● Exercise goal
Go through the data and copy each line that holds "qQQqqQQqmergeqQQq".

● Exercise material
##########

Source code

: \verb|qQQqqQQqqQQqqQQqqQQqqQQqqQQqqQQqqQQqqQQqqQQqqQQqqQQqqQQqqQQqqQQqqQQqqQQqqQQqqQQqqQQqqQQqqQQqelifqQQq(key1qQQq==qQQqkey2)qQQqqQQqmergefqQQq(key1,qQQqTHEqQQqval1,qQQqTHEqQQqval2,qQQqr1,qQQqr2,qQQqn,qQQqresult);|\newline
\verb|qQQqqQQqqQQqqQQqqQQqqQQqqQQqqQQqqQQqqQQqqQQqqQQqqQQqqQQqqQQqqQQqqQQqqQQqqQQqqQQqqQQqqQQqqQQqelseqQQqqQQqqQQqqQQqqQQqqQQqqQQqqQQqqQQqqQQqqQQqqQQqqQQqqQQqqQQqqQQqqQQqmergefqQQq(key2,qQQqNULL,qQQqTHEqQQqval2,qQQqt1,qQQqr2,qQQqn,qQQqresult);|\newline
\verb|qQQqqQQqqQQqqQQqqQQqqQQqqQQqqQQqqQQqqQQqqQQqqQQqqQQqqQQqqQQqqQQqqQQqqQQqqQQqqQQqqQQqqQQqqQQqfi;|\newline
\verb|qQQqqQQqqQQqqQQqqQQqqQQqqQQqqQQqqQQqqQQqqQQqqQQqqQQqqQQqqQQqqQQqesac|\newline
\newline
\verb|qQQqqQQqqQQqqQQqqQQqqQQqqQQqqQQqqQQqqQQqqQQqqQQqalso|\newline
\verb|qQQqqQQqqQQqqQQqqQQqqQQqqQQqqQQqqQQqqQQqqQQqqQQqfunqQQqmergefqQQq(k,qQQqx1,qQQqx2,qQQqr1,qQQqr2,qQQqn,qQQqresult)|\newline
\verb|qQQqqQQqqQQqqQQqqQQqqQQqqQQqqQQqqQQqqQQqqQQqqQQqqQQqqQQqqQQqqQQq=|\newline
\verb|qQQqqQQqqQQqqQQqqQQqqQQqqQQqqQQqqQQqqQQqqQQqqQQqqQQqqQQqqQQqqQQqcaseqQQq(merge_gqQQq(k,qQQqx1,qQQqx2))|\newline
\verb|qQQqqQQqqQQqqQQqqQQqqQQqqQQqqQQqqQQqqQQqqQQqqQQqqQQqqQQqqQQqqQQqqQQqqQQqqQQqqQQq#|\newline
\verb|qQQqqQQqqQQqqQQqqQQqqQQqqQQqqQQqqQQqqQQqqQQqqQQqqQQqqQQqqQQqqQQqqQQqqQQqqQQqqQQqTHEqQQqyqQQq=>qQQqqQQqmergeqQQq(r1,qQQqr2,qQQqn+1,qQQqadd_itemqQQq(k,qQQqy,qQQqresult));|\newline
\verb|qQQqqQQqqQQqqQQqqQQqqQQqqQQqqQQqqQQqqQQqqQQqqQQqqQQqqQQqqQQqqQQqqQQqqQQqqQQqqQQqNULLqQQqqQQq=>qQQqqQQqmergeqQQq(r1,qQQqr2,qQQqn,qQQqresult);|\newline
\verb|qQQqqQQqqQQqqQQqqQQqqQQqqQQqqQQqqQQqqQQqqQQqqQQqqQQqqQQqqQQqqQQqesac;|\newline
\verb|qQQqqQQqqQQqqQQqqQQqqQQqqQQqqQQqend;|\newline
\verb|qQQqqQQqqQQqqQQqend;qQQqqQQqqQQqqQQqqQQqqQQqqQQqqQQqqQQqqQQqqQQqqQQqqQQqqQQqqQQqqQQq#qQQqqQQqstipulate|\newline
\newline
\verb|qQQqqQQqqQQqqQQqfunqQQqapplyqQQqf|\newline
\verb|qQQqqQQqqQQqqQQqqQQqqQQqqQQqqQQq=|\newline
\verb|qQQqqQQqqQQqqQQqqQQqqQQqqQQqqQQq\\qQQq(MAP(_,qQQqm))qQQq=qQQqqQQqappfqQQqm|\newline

##########

● Output below
\verb|qQQqqQQqqQQqqQQqqQQqqQQqqQQqqQQqqQQqqQQqqQQqqQQqqQQqqQQqqQQqqQQqqQQqqQQqqQQqqQQqTHEqQQqyqQQq=>qQQqqQQqmergeqQQq(r1,qQQqr2,qQQqn+1,qQQqadd_itemqQQq(k,qQQqy,qQQqresult));|\newline
\verb|qQQqqQQqqQQqqQQqqQQqqQQqqQQqqQQqqQQqqQQqqQQqqQQqqQQqqQQqqQQqqQQqqQQqqQQqqQQqqQQqNULLqQQqqQQq=>qQQqqQQqmergeqQQq(r1,qQQqr2,qQQqn,qQQqresult);|\newline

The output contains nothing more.